— Your objective —
Copy the records exactly. Every line must match.

Data items
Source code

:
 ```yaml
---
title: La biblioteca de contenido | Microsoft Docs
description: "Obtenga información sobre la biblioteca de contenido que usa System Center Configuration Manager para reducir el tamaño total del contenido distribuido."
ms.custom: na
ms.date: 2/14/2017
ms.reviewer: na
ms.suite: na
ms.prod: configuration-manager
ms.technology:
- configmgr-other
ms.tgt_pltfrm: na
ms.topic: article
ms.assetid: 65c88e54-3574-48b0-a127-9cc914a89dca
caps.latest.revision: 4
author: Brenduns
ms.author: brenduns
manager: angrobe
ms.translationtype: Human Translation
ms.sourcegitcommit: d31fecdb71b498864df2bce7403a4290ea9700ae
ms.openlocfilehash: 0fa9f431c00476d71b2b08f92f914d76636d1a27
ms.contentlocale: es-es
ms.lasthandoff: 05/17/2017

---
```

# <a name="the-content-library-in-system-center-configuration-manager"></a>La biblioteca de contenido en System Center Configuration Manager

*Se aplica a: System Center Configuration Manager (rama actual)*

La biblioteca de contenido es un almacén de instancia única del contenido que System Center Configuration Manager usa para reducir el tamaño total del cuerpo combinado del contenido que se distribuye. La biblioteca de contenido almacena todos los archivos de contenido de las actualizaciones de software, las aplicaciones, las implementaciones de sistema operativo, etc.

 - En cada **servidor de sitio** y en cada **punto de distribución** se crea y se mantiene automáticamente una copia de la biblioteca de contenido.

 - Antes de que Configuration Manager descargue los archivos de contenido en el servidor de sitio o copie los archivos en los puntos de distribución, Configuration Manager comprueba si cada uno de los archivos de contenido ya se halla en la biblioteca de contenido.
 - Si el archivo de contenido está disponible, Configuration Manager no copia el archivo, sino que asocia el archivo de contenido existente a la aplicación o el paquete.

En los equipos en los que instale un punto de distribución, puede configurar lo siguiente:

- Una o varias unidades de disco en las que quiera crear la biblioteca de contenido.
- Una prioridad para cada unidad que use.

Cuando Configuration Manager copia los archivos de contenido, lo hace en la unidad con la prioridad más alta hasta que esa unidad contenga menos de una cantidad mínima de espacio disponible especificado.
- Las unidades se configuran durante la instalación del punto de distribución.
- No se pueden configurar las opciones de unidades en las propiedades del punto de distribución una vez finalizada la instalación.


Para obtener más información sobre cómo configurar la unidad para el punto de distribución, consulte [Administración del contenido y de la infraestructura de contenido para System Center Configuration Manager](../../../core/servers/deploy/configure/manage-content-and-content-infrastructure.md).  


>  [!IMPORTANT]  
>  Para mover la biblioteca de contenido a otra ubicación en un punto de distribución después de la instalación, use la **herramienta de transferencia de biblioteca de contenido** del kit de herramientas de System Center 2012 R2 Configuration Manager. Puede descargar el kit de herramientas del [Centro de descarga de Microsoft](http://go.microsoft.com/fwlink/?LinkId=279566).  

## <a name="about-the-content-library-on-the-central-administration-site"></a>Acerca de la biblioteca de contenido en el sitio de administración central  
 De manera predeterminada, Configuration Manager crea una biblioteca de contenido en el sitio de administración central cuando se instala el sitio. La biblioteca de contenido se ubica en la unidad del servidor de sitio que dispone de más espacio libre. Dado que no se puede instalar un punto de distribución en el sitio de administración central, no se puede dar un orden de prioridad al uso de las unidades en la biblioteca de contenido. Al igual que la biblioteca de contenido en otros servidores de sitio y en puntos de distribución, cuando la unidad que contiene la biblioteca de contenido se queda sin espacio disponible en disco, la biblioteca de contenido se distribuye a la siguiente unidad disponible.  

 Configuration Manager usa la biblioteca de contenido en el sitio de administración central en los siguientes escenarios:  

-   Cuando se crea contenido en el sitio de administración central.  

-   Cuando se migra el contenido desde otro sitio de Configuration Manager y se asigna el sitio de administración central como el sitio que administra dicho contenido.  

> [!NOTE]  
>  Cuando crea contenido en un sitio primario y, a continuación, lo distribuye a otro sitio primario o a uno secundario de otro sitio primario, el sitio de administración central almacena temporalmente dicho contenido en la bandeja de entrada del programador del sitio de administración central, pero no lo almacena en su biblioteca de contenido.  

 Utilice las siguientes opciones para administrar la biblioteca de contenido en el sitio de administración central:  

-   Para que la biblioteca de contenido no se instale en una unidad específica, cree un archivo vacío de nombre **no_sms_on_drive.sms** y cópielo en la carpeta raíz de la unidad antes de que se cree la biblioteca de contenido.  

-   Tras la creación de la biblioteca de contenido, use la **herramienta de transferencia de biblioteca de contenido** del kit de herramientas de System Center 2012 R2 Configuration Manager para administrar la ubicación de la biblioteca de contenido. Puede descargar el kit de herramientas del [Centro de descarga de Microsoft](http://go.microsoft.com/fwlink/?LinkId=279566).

— Answer to this task —
Source code

:
 ```yaml
---
title: La biblioteca de contenido | Microsoft Docs
description: "Obtenga información sobre la biblioteca de contenido que usa System Center Configuration Manager para reducir el tamaño total del contenido distribuido."
ms.custom: na
ms.date: 2/14/2017
ms.reviewer: na
ms.suite: na
ms.prod: configuration-manager
ms.technology:
- configmgr-other
ms.tgt_pltfrm: na
ms.topic: article
ms.assetid: 65c88e54-3574-48b0-a127-9cc914a89dca
caps.latest.revision: 4
author: Brenduns
ms.author: brenduns
manager: angrobe
ms.translationtype: Human Translation
ms.sourcegitcommit: d31fecdb71b498864df2bce7403a4290ea9700ae
ms.openlocfilehash: 0fa9f431c00476d71b2b08f92f914d76636d1a27
ms.contentlocale: es-es
ms.lasthandoff: 05/17/2017

---
```

# <a name="the-content-library-in-system-center-configuration-manager"></a>La biblioteca de contenido en System Center Configuration Manager

*Se aplica a: System Center Configuration Manager (rama actual)*

La biblioteca de contenido es un almacén de instancia única del contenido que System Center Configuration Manager usa para reducir el tamaño total del cuerpo combinado del contenido que se distribuye. La biblioteca de contenido almacena todos los archivos de contenido de las actualizaciones de software, las aplicaciones, las implementaciones de sistema operativo, etc.

 - En cada **servidor de sitio** y en cada **punto de distribución** se crea y se mantiene automáticamente una copia de la biblioteca de contenido.

 - Antes de que Configuration Manager descargue los archivos de contenido en el servidor de sitio o copie los archivos en los puntos de distribución, Configuration Manager comprueba si cada uno de los archivos de contenido ya se halla en la biblioteca de contenido.
 - Si el archivo de contenido está disponible, Configuration Manager no copia el archivo, sino que asocia el archivo de contenido existente a la aplicación o el paquete.

En los equipos en los que instale un punto de distribución, puede configurar lo siguiente:

- Una o varias unidades de disco en las que quiera crear la biblioteca de contenido.
- Una prioridad para cada unidad que use.

Cuando Configuration Manager copia los archivos de contenido, lo hace en la unidad con la prioridad más alta hasta que esa unidad contenga menos de una cantidad mínima de espacio disponible especificado.
- Las unidades se configuran durante la instalación del punto de distribución.
- No se pueden configurar las opciones de unidades en las propiedades del punto de distribución una vez finalizada la instalación.


Para obtener más información sobre cómo configurar la unidad para el punto de distribución, consulte [Administración del contenido y de la infraestructura de contenido para System Center Configuration Manager](../../../core/servers/deploy/configure/manage-content-and-content-infrastructure.md).  


>  [!IMPORTANT]  
>  Para mover la biblioteca de contenido a otra ubicación en un punto de distribución después de la instalación, use la **herramienta de transferencia de biblioteca de contenido** del kit de herramientas de System Center 2012 R2 Configuration Manager. Puede descargar el kit de herramientas del [Centro de descarga de Microsoft](http://go.microsoft.com/fwlink/?LinkId=279566).  

## <a name="about-the-content-library-on-the-central-administration-site"></a>Acerca de la biblioteca de contenido en el sitio de administración central  
 De manera predeterminada, Configuration Manager crea una biblioteca de contenido en el sitio de administración central cuando se instala el sitio. La biblioteca de contenido se ubica en la unidad del servidor de sitio que dispone de más espacio libre. Dado que no se puede instalar un punto de distribución en el sitio de administración central, no se puede dar un orden de prioridad al uso de las unidades en la biblioteca de contenido. Al igual que la biblioteca de contenido en otros servidores de sitio y en puntos de distribución, cuando la unidad que contiene la biblioteca de contenido se queda sin espacio disponible en disco, la biblioteca de contenido se distribuye a la siguiente unidad disponible.  

 Configuration Manager usa la biblioteca de contenido en el sitio de administración central en los siguientes escenarios:  

-   Cuando se crea contenido en el sitio de administración central.  

-   Cuando se migra el contenido desde otro sitio de Configuration Manager y se asigna el sitio de administración central como el sitio que administra dicho contenido.  

> [!NOTE]  
>  Cuando crea contenido en un sitio primario y, a continuación, lo distribuye a otro sitio primario o a uno secundario de otro sitio primario, el sitio de administración central almacena temporalmente dicho contenido en la bandeja de entrada del programador del sitio de administración central, pero no lo almacena en su biblioteca de contenido.  

 Utilice las siguientes opciones para administrar la biblioteca de contenido en el sitio de administración central:  

-   Para que la biblioteca de contenido no se instale en una unidad específica, cree un archivo vacío de nombre **no_sms_on_drive.sms** y cópielo en la carpeta raíz de la unidad antes de que se cree la biblioteca de contenido.  

-   Tras la creación de la biblioteca de contenido, use la **herramienta de transferencia de biblioteca de contenido** del kit de herramientas de System Center 2012 R2 Configuration Manager para administrar la ubicación de la biblioteca de contenido. Puede descargar el kit de herramientas del [Centro de descarga de Microsoft](http://go.microsoft.com/fwlink/?LinkId=279566).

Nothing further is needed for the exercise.